== Work instruction ==
Please repeat the entries word for word and keep the images out.

== Material provided ==
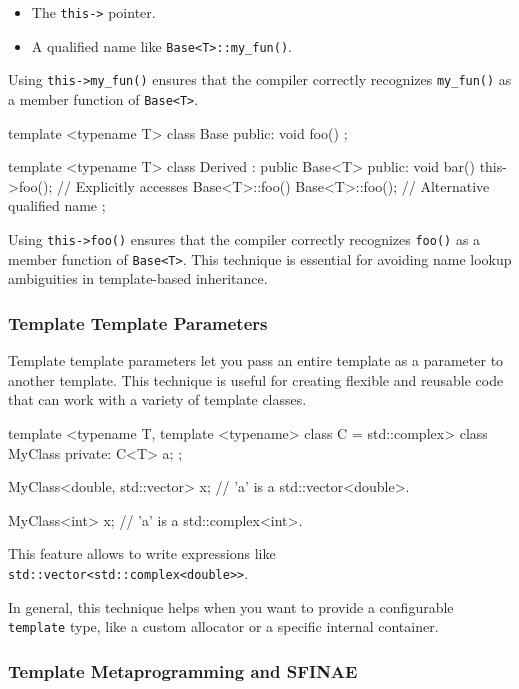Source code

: \begin{itemize}
    \item The \texttt{this->} pointer.
    \item A qualified name like \texttt{Base<T>::my\_fun()}.
\end{itemize}

Using \texttt{this->my\_fun()} ensures that the compiler correctly recognizes \texttt{my\_fun()} as a member function of \texttt{Base<T>}.

\begin{codeblock}[language=C++, numbers=none]
template <typename T>
class Base {
public:
    void foo() {}
};

template <typename T>
class Derived : public Base<T> {
public:
    void bar() {
        this->foo();       // Explicitly accesses Base<T>::foo()
        Base<T>::foo();    // Alternative qualified name
    }
};
\end{codeblock}

Using \texttt{this->foo()} ensures that the compiler correctly recognizes \texttt{foo()} as a member function of \texttt{Base<T>}. This technique is essential for avoiding name lookup ambiguities in template-based inheritance.


\subsubsection{Template Template Parameters}

Template template parameters let you pass an entire template as a parameter to another template. This technique is useful for creating flexible and reusable code that can work with a variety of template classes.

\begin{codeblock}[language=C++]
template <typename T, template <typename> class C = std::complex>
class MyClass {
private:
    C<T> a;
};

MyClass<double, std::vector> x; // 'a' is a std::vector<double>.

MyClass<int> x; // 'a' is a std::complex<int>.
\end{codeblock}

This feature allows to write expressions like \texttt{std::vector<std::complex<double>>}.

In general, this technique helps when you want to provide a configurable \texttt{template} type, like a custom allocator or a specific internal container.

\subsubsection{Template Metaprogramming and SFINAE}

== Task solution ==
Source code

: \begin{itemize}
    \item The \texttt{this->} pointer.
    \item A qualified name like \texttt{Base<T>::my\_fun()}.
\end{itemize}

Using \texttt{this->my\_fun()} ensures that the compiler correctly recognizes \texttt{my\_fun()} as a member function of \texttt{Base<T>}.

\begin{codeblock}[language=C++, numbers=none]
template <typename T>
class Base {
public:
    void foo() {}
};

template <typename T>
class Derived : public Base<T> {
public:
    void bar() {
        this->foo();       // Explicitly accesses Base<T>::foo()
        Base<T>::foo();    // Alternative qualified name
    }
};
\end{codeblock}

Using \texttt{this->foo()} ensures that the compiler correctly recognizes \texttt{foo()} as a member function of \texttt{Base<T>}. This technique is essential for avoiding name lookup ambiguities in template-based inheritance.


\subsubsection{Template Template Parameters}

Template template parameters let you pass an entire template as a parameter to another template. This technique is useful for creating flexible and reusable code that can work with a variety of template classes.

\begin{codeblock}[language=C++]
template <typename T, template <typename> class C = std::complex>
class MyClass {
private:
    C<T> a;
};

MyClass<double, std::vector> x; // 'a' is a std::vector<double>.

MyClass<int> x; // 'a' is a std::complex<int>.
\end{codeblock}

This feature allows to write expressions like \texttt{std::vector<std::complex<double>>}.

In general, this technique helps when you want to provide a configurable \texttt{template} type, like a custom allocator or a specific internal container.

\subsubsection{Template Metaprogramming and SFINAE}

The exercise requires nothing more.